Accusés de passivité face à la montée des arnaques financières, les réseaux sociaux se retrouvent dans le collimateur de 30 organisations de défense des consommateurs, dont Que Choisir Ensemble. Ces associations, représentant 13 pays européens, s'élèvent contre les plateformes qui, malgré leurs obligations de régulation, échouent à protéger les utilisateurs des publicités frauduleuses.
Une enquête récemment publiée a révélé un préjudice colossal d'au moins 4,2 milliards d'euros pour les victimes d'escroqueries en 2024. Une situation alarmante qui pousse ces organismes à saisir l'Arcom en France et la Commission européenne pour exiger des mesures concrètes. Pierre-Célestin Dubois, expert en cybersécurité, souligne que "la responsabilité des plateformes est cruciale pour garantir un environnement sûr et fiable pour les utilisateurs".

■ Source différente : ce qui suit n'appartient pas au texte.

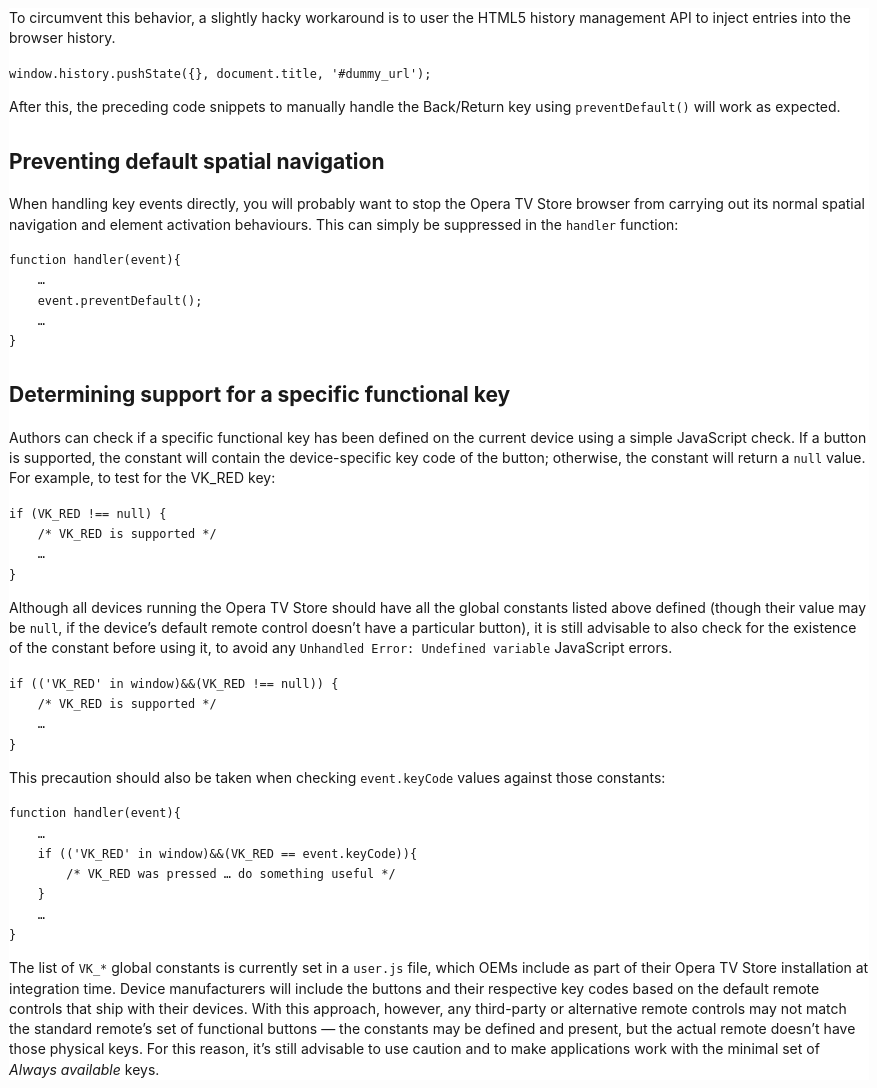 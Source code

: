To circumvent this behavior, a slightly hacky workaround is to user the HTML5 history management API to inject entries into the browser history.

	window.history.pushState({}, document.title, '#dummy_url');

After this, the preceding code snippets to manually handle the Back/Return key using `preventDefault()` will work as expected.

## Preventing default spatial navigation

When handling key events directly, you will probably want to stop the Opera TV Store browser from carrying out its normal spatial navigation and element activation behaviours. This can simply be suppressed in the `handler` function:

	function handler(event){
		…
		event.preventDefault();
		…
	}

## Determining support for a specific functional key

Authors can check if a specific functional key has been defined on the current device using a simple JavaScript check. If a button is supported, the constant will contain the device-specific key code of the button; otherwise, the constant will return a `null` value. For example, to test for the VK_RED key:

	if (VK_RED !== null) {
		/* VK_RED is supported */
		…
	}

Although all devices running the Opera TV Store should have all the global constants listed above defined (though their value may be `null`, if the device’s default remote control doesn’t have a particular button), it is still advisable to also check for the existence of the constant before using it, to avoid any `Unhandled Error: Undefined variable` JavaScript errors.

	if (('VK_RED' in window)&&(VK_RED !== null)) {
		/* VK_RED is supported */
		…
	}

This precaution should also be taken when checking `event.keyCode` values against those constants:

	function handler(event){
		…
		if (('VK_RED' in window)&&(VK_RED == event.keyCode)){
			/* VK_RED was pressed … do something useful */
		}
		…
	}

The list of `VK_*` global constants is currently set in a `user.js` file, which OEMs include as part of their Opera TV Store installation at integration time. Device manufacturers will include the buttons and their respective key codes based on the default remote controls that ship with their devices. With this approach, however, any third-party or alternative remote controls may not match the standard remote’s set of functional buttons — the constants may be defined and present, but the actual remote doesn’t have those physical keys. For this reason, it’s still advisable to use caution and to make applications work with the minimal set of _Always available_ keys.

Les réseaux sociaux, en théorie, se doivent de combattre ces publicités trompeuses. Cependant, la réalité est bien différente. Malheureusement, de nombreux utilisateurs se retrouvent piégés par des arnaques sophistiquées, au point que leurs plaintes demeurent souvent sans réponse, aggravant ainsi leur désarroi. Jean-Marie Martin, porte-parole de l'association UFC-Que Choisir, déclare : "Il est inacceptable que les utilisateurs continuent d'être exposés aux dangers sans que des actions significatives ne soient mises en place".
Face à cette crise, la mobilisation se renforce. Les citoyens et les organisations appellent à une régulation stricte et effective des contenus, ainsi qu'à un meilleur accompagnement des victimes. La lutte contre la désinformation et la protection des internautes doivent devenir des priorités pour les géants du numérique.